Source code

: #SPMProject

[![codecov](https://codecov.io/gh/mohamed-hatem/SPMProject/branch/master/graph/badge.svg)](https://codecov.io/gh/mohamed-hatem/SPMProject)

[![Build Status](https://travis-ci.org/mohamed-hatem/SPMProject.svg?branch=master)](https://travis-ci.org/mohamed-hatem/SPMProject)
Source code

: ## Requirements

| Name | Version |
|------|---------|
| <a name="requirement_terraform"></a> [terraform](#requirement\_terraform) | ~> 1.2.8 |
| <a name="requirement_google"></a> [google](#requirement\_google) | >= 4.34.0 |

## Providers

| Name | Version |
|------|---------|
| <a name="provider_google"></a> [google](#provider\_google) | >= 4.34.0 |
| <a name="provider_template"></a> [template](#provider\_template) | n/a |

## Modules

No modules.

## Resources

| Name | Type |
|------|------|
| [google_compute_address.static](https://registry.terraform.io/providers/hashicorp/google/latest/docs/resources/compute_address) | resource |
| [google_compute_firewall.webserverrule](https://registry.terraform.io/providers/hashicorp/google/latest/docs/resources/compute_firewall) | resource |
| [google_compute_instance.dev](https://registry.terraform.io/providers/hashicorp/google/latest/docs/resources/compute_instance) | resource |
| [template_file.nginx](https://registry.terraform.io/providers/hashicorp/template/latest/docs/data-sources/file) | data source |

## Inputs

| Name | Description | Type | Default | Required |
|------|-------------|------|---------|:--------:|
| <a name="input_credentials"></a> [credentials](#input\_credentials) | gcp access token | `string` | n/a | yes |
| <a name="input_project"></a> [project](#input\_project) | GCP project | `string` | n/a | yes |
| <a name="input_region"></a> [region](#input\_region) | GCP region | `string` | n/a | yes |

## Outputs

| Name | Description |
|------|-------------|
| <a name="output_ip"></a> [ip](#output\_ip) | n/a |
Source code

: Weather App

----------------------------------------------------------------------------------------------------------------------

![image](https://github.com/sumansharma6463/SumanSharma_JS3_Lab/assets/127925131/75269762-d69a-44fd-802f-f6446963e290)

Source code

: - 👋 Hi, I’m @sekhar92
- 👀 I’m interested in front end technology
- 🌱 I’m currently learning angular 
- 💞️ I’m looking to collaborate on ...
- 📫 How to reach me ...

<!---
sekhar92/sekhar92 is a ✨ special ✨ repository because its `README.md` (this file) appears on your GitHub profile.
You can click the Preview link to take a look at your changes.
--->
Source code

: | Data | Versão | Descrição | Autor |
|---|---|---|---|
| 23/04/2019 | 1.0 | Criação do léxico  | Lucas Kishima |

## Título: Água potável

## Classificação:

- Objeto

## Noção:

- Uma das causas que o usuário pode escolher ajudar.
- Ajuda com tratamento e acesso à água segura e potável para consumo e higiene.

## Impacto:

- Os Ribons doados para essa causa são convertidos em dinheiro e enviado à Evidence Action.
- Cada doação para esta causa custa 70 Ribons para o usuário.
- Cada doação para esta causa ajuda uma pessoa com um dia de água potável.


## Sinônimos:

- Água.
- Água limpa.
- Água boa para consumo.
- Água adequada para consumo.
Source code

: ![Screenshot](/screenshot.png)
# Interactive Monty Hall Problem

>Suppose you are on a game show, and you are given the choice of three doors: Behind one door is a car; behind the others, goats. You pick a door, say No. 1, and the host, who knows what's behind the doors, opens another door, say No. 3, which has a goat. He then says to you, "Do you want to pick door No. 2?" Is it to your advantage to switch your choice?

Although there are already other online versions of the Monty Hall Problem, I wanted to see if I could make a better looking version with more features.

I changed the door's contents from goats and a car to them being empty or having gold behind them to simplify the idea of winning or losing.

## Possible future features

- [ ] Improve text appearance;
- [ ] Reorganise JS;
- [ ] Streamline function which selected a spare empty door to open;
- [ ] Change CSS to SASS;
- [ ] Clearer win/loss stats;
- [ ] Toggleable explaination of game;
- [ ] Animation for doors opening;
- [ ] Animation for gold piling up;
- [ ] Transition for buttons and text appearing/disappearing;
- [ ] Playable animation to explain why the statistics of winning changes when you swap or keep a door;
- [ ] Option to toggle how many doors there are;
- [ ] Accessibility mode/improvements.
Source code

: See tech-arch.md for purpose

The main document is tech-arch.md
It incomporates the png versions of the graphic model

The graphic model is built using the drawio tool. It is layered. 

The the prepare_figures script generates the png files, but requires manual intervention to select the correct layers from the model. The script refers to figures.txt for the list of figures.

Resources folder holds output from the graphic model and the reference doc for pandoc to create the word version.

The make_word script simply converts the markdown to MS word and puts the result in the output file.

- Assignment
Count how many lines in the material above hold the word "hatem", then write the number and nothing more.

- Solved exercise
2